Predicting Financial Literacy via Semi-supervised Learning

David Hason Rudd,Huan Huo,Guandong Xu
DOI: https://doi.org/10.1007/978-3-030-97546-3_25
2023-12-18
Abstract:Financial literacy (FL) represents a person's ability to turn assets into income, and understanding digital currencies has been added to the modern definition. FL can be predicted by exploiting unlabelled recorded data in financial networks via semi-supervised learning (SSL). Measuring and predicting FL has not been widely studied, resulting in limited understanding of customer financial engagement consequences. Previous studies have shown that low FL increases the risk of social harm. Therefore, it is important to accurately estimate FL to allocate specific intervention programs to less financially literate groups. This will not only increase company profitability, but will also reduce government spending. Some studies considered predicting FL in classification tasks, whereas others developed FL definitions and impacts.
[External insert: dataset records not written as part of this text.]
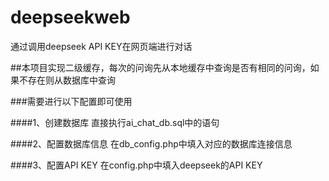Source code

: # deepseekweb
通过调用deepseek API KEY在网页端进行对话

##本项目实现二级缓存，每次的问询先从本地缓存中查询是否有相同的问询，如果不存在则从数据库中查询

###需要进行以下配置即可使用

####1、创建数据库
直接执行ai_chat_db.sql中的语句

####2、配置数据库信息
在db_config.php中填入对应的数据库连接信息

####3、配置API KEY
在config.php中填入deepseek的API KEY
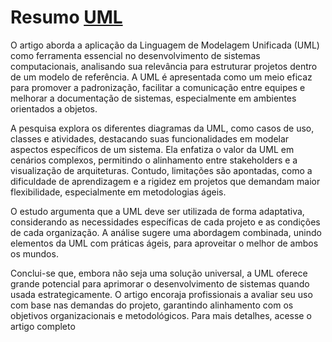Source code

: <h1>Resumo <a href = "https://www.scielo.br/j/gp/a/RRQQ7mKTFztQXK9Sz7BKtWQ/">UML</a></h1>
<p>O artigo aborda a aplicação da Linguagem de Modelagem Unificada (UML) como ferramenta essencial no desenvolvimento de sistemas computacionais, analisando sua relevância para estruturar projetos dentro de um modelo de referência. A UML é apresentada como um meio eficaz para promover a padronização, facilitar a comunicação entre equipes e melhorar a documentação de sistemas, especialmente em ambientes orientados a objetos.</p>
<p>A pesquisa explora os diferentes diagramas da UML, como casos de uso, classes e atividades, destacando suas funcionalidades em modelar aspectos específicos de um sistema. Ela enfatiza o valor da UML em cenários complexos, permitindo o alinhamento entre stakeholders e a visualização de arquiteturas. Contudo, limitações são apontadas, como a dificuldade de aprendizagem e a rigidez em projetos que demandam maior flexibilidade, especialmente em metodologias ágeis.</p>
<p>O estudo argumenta que a UML deve ser utilizada de forma adaptativa, considerando as necessidades específicas de cada projeto e as condições de cada organização. A análise sugere uma abordagem combinada, unindo elementos da UML com práticas ágeis, para aproveitar o melhor de ambos os mundos.</p>
<p>Conclui-se que, embora não seja uma solução universal, a UML oferece grande potencial para aprimorar o desenvolvimento de sistemas quando usada estrategicamente. O artigo encoraja profissionais a avaliar seu uso com base nas demandas do projeto, garantindo alinhamento com os objetivos organizacionais e metodológicos. Para mais detalhes, acesse o artigo completo</p>

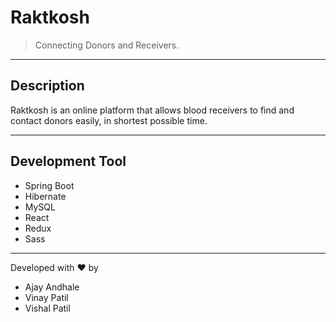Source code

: # Raktkosh

>Connecting Donors and Receivers.

---
## Description

Raktkosh is an online platform that allows blood receivers to find and contact donors easily, in shortest possible time.

---
## Development Tool
  - Spring Boot
  - Hibernate
  - MySQL
  - React
  - Redux
  - Sass

---
Developed with ❤️️ by
  - Ajay Andhale
  - Vinay Patil
  - Vishal Patil
  
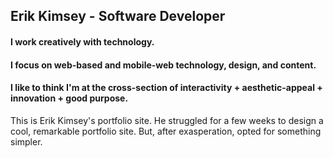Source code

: ## Erik Kimsey - Software Developer
#### I work creatively with technology.
#### I focus on web-based and mobile-web technology, design, and content. 
#### I like to think I'm at the cross-section of interactivity + aesthetic-appeal + innovation + good purpose.

This is Erik Kimsey's portfolio site.  He struggled for a few weeks to design a cool, remarkable portfolio site.  But, after exasperation, opted for something simpler.  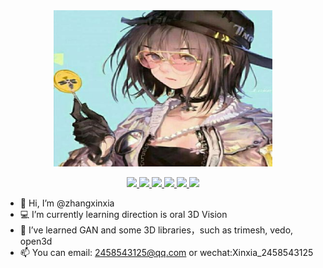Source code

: <div align="center" ><img style="width:350px; height:250px;" src="https://github.com/Zhangxx-NaMuu/Zhangxx-NaMuu/blob/main/img/girls.jpg"></div>
<p align="center">
<a href="https://www.python.org/">
  <img src="https://img.shields.io/badge/python-153500?style=flat-square&logo=python">
 </a>
<a href="https://pytorch.org/">
  <img src="https://img.shields.io/badge/pytorch-006400?style=flat-square&logo=pytorch">
 </a>
<a href="https://www.jetbrains.com/pycharm/">
  <img src="https://img.shields.io/badge/Pycharm-black?style=flat-square&logo=pycharm">
 </a>
<a href="https://trimsh.org/">
  <img src="https://img.shields.io/badge/trimesh-blue?logo=t&logoColor=white">
 </a>
 <a href="https://vedo.embl.es/autodocs/content/vedo/vedo.html">
  <img src="https://img.shields.io/badge/vedo-green?logo=v&logoColor=white">
 </a>
 <a href="http://www.open3d.org/docs/release/tutorial/geometry/index.html">
  <img src="https://img.shields.io/badge/open3d-red?logo=&logoColor=white">
 </a>


 </p>

- 👋 Hi, I’m @zhangxinxia
- 💻 I’m currently learning direction is oral 3D Vision
- 🌱 I’ve learned GAN and some 3D libraries，such as trimesh, vedo, open3d
- 📫 You can email: 2458543125@qq.com or wechat:Xinxia_2458543125



<!--
**Zhangxx-NaMuu/Zhangxx-NaMuu** is a ✨ _special_ ✨ repository because its `README.md` (this file) appears on your GitHub profile.

Here are some ideas to get you started:
-->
The current paper investigated mechanisms to learn customer FL level from their financial data using sampling by synthetic minority over-sampling techniques for regression with Gaussian noise (SMOGN). We propose the SMOGN-COREG model for semi-supervised regression, applying SMOGN to deal with unbalanced datasets and a nonparametric multi-learner co-regression (COREG) algorithm for labeling. We compared the SMOGN-COREG model with six well-known regressors on five datasets to evaluate the proposed models effectiveness on unbalanced and unlabelled financial data. Experimental results confirmed that the proposed method outperformed the comparator models for unbalanced and unlabelled financial data. Therefore, SMOGN-COREG is a step towards using unlabelled data to estimate FL level.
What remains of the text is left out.